Louis Vivès (volume 3p. 183-188).


CHAPITRE VI.
DU MERCREDI, ET DES JEÛNES DES QUATRE-TEMPS (5).


C’est dans cette semaine que l’on pratique les jeûnes des Quatre-Temps. C’est pourquoi nous parlerons d’abord ici de ces jeûnes ; puis, en second lieu, des autres jeûnes ; et, enfin, de l’office de ce jour.

I. Dans la primitive Église, il fut décidé que les jeûnes des Quatre-Temps auraient lieu trois fois l’an ; mais le pape Calixte (lxxxvi d.) décida qu’on les observerait quatre fois l’an, car les Juifs jeûnaient aussi quatre fois l’an, c’est-à-dire avant Pâques, avant la Pentecôte, la fête des Tabernacles au mois de septembre, et la Dédicace, dont on parlera dans la préface de la septième partie. Car si on ne jeûnait que trois fois dans l’année divisée en trois parties, il resterait certains jours dont nous n’offririons pas à Dieu les prémices, et c’est surtout pour consacrer à Dieu les prémices du temps que l’on observe ces jeûnes, comme nous le dirons bientôt. C’est de ces jeûnes que Zacharie dit : « Les jeûnes du quatrième, du cinquième, du septième et du dixième mois seront changés pour la maison de Juda et pour Jérusalem en des jours de fêtes, de joie et d’allégresse. Nous jeûnons donc quatre fois l’an :

II. Premièrement, pour corriger, en chacune des quatre saisons de l’année, les quatre éléments viciés dont notre corps se compose ; car le corps de l’homme se compose de quatre éléments, et son ame de trois puissances : la puissance rationnelle, la concupiscible et l’irascible. Afin donc d’équilibrer en nous ces éléments et ces puissances, nous jeûnons quatre fois l’an, pendant trois jours à chaque jeûne, afin que le nombre quatre se rapporte au corps, et le nombre trois à l’ame. En effet, l’année se partage en quatre saisons : le printemps, l’été, l’automne, l’hiver, qui, par leurs agréments, ont coutume de nous détourner de l’amour de Dieu.
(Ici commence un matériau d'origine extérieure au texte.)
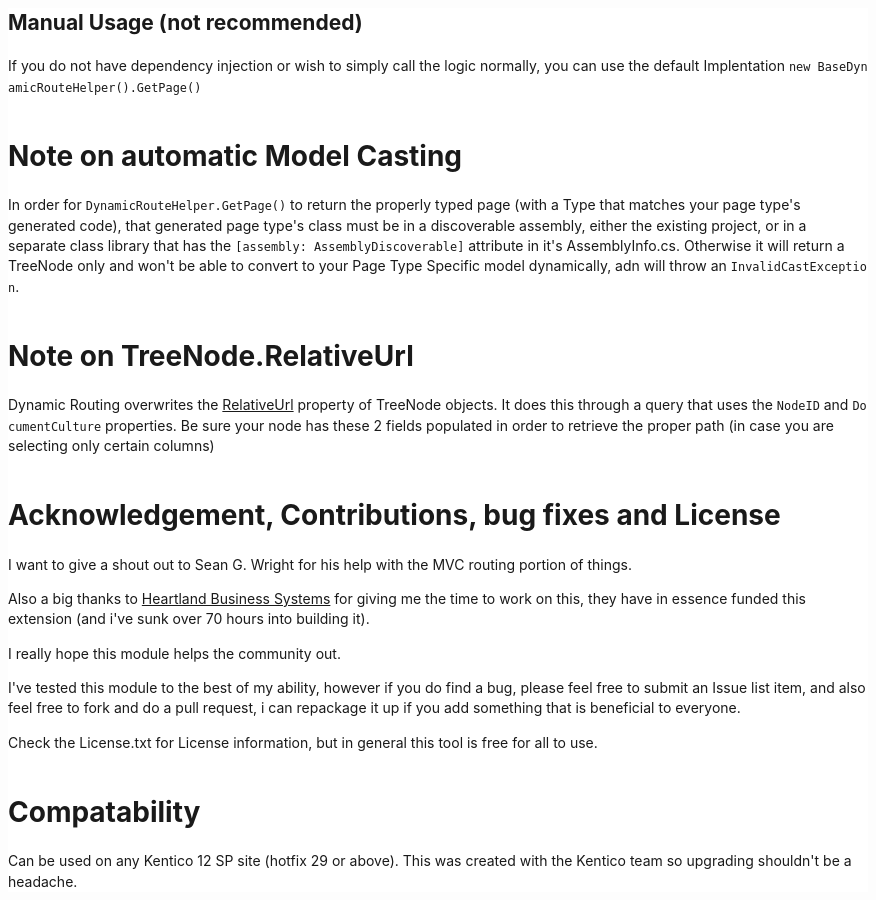 ## Manual Usage (not recommended)
If you do not have dependency injection or wish to simply call the logic normally, you can use the default Implentation `new BaseDynamicRouteHelper().GetPage()`

# Note on automatic Model Casting
In order for `DynamicRouteHelper.GetPage()` to return the properly typed page (with a Type that matches your page type's generated code), that generated page type's class must be in a discoverable assembly, either the existing project, or in a separate class library that has the `[assembly: AssemblyDiscoverable]` attribute in it's AssemblyInfo.cs.  Otherwise it will return a TreeNode only and won't be able to convert to your Page Type Specific model dynamically, adn will throw an `InvalidCastException`.

# Note on TreeNode.RelativeUrl
Dynamic Routing overwrites the [RelativeUrl](https://github.com/KenticoDevTrev/DynamicRouting/blob/master/DynamicRouting.Kentico.Base/Overrides/DocumentUrlProviderOverride.cs) property of TreeNode objects.  It does this through a query that uses the `NodeID` and `DocumentCulture` properties.  Be sure your node has these 2 fields populated in order to retrieve the proper path (in case you are selecting only certain columns)

# Acknowledgement, Contributions, bug fixes and License
I want to give a shout out to Sean G. Wright for his help with the MVC routing portion of things.

Also a big thanks to [Heartland Business Systems](https://www.hbs.net) for giving me the time to work on this, they have in essence funded this extension (and i've sunk over 70 hours into building it).

I really hope this module helps the community out.

 I've tested this module to the best of my ability, however if you do find a bug, please feel free to submit an Issue list item, and also feel free to fork and do a pull request, i can repackage it up if you add something that is beneficial to everyone.

Check the License.txt for License information, but in general this tool is free for all to use.

# Compatability
Can be used on any Kentico 12 SP site (hotfix 29 or above).  This was created with the Kentico team so upgrading shouldn't be a headache.
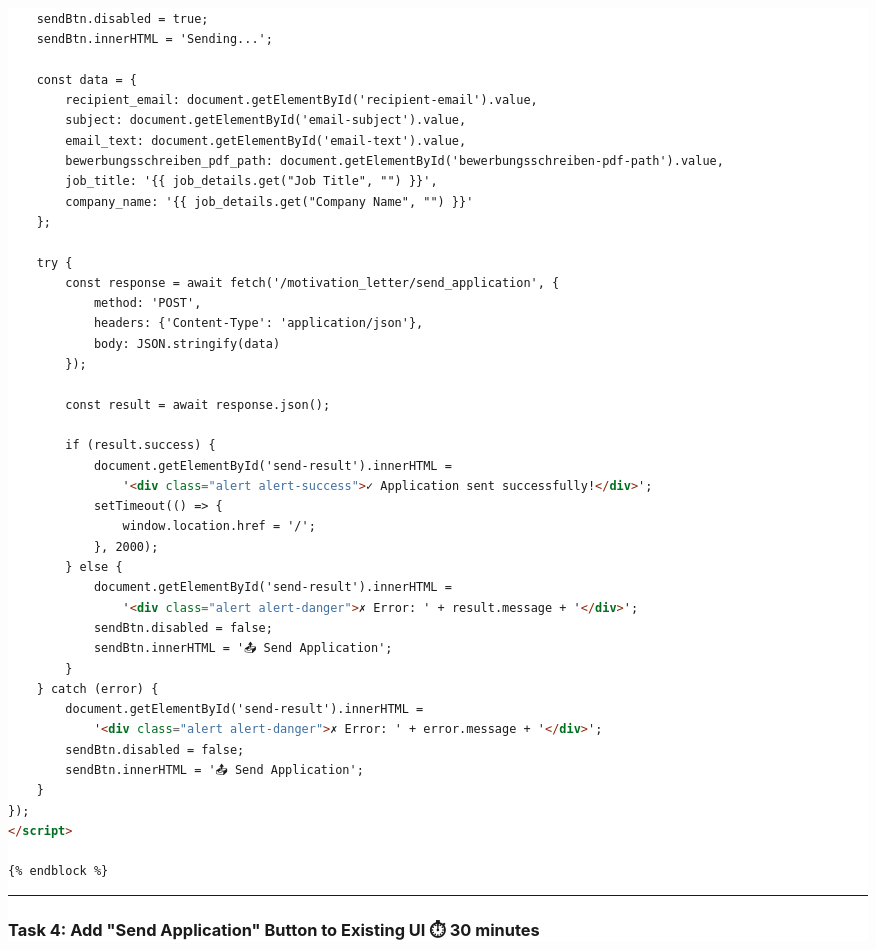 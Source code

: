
 ```html
    sendBtn.disabled = true;
    sendBtn.innerHTML = 'Sending...';
    
    const data = {
        recipient_email: document.getElementById('recipient-email').value,
        subject: document.getElementById('email-subject').value,
        email_text: document.getElementById('email-text').value,
        bewerbungsschreiben_pdf_path: document.getElementById('bewerbungsschreiben-pdf-path').value,
        job_title: '{{ job_details.get("Job Title", "") }}',
        company_name: '{{ job_details.get("Company Name", "") }}'
    };
    
    try {
        const response = await fetch('/motivation_letter/send_application', {
            method: 'POST',
            headers: {'Content-Type': 'application/json'},
            body: JSON.stringify(data)
        });
        
        const result = await response.json();
        
        if (result.success) {
            document.getElementById('send-result').innerHTML = 
                '<div class="alert alert-success">✓ Application sent successfully!</div>';
            setTimeout(() => {
                window.location.href = '/';
            }, 2000);
        } else {
            document.getElementById('send-result').innerHTML = 
                '<div class="alert alert-danger">✗ Error: ' + result.message + '</div>';
            sendBtn.disabled = false;
            sendBtn.innerHTML = '📤 Send Application';
        }
    } catch (error) {
        document.getElementById('send-result').innerHTML = 
            '<div class="alert alert-danger">✗ Error: ' + error.message + '</div>';
        sendBtn.disabled = false;
        sendBtn.innerHTML = '📤 Send Application';
    }
});
</script>

{% endblock %}
```

---

### Task 4: Add "Send Application" Button to Existing UI ⏱️ 30 minutes
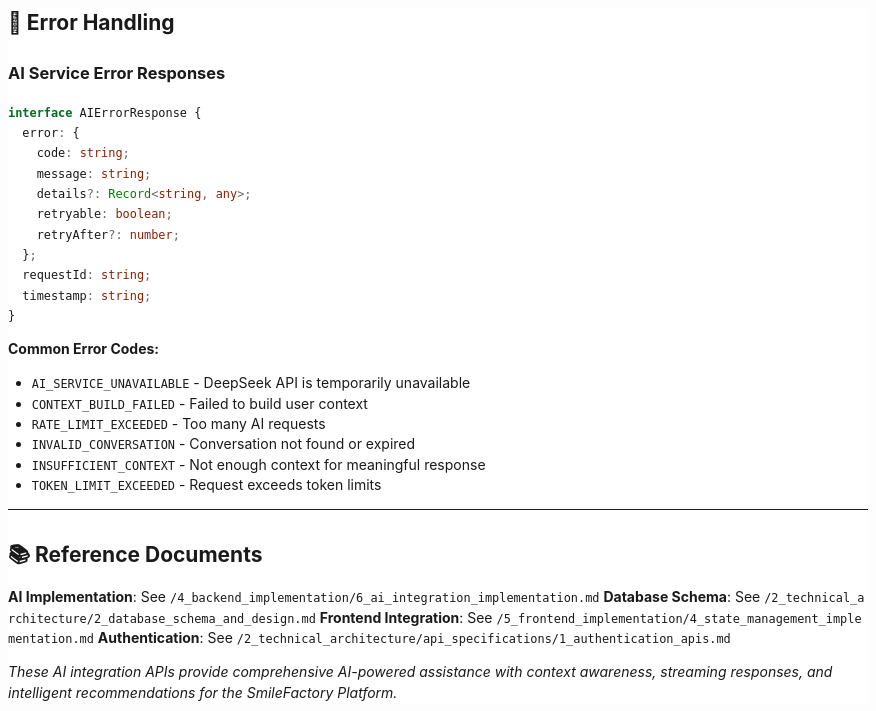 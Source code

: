 ## 🚨 **Error Handling**

### **AI Service Error Responses**
```typescript
interface AIErrorResponse {
  error: {
    code: string;
    message: string;
    details?: Record<string, any>;
    retryable: boolean;
    retryAfter?: number;
  };
  requestId: string;
  timestamp: string;
}
```

**Common Error Codes:**
- `AI_SERVICE_UNAVAILABLE` - DeepSeek API is temporarily unavailable
- `CONTEXT_BUILD_FAILED` - Failed to build user context
- `RATE_LIMIT_EXCEEDED` - Too many AI requests
- `INVALID_CONVERSATION` - Conversation not found or expired
- `INSUFFICIENT_CONTEXT` - Not enough context for meaningful response
- `TOKEN_LIMIT_EXCEEDED` - Request exceeds token limits

---

## 📚 **Reference Documents**

**AI Implementation**: See `/4_backend_implementation/6_ai_integration_implementation.md`
**Database Schema**: See `/2_technical_architecture/2_database_schema_and_design.md`
**Frontend Integration**: See `/5_frontend_implementation/4_state_management_implementation.md`
**Authentication**: See `/2_technical_architecture/api_specifications/1_authentication_apis.md`

*These AI integration APIs provide comprehensive AI-powered assistance with context awareness, streaming responses, and intelligent recommendations for the SmileFactory Platform.*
III. Le printemps est chaud et humide, et nous jeûnons dans cette saison, afin que l’élément de l’amour soit corrigé en nous et ne se laisse pas entraîner par la vaine beauté du printemps ; nous jeûnons donc pour nous prémunir contre l’impureté qui provient de l’humidité et de la chaleur. L’été est chaud et sec ; nous jeûnons donc alors pour corriger en nous l’élément de la chaleur, afin qu’il ne produise point l’incendie de la chair ; ou bien contre l’orgueil, parce que les fruits de la terre qui fleurissent et qui mûrissent dans ce temps nous donnent lieu de nous enorgueillir. L’automne est froid et sec, et nous jeûnons dans cette saison, afin de ne pas sécher et dépérir par la langueur de notre ame, et de ne pas paraître dans les tabernacles éternels sans la graisse de l’huile ; ou bien nous jeûnons contre l’avarice, parce qu’alors on recueille et on possède les moissons. L’hiver est froid et humide ; nous jeûnons donc alors pour que nos membres ne s’énervent pas dans le luxe et la mollesse par l’excès du manger et du boire, de peur que par là nous ne venions à négliger l’amour de Dieu ; ou bien nous jeûnons alors pour combattre la paresse, engourdis que nous sommes par la froidure.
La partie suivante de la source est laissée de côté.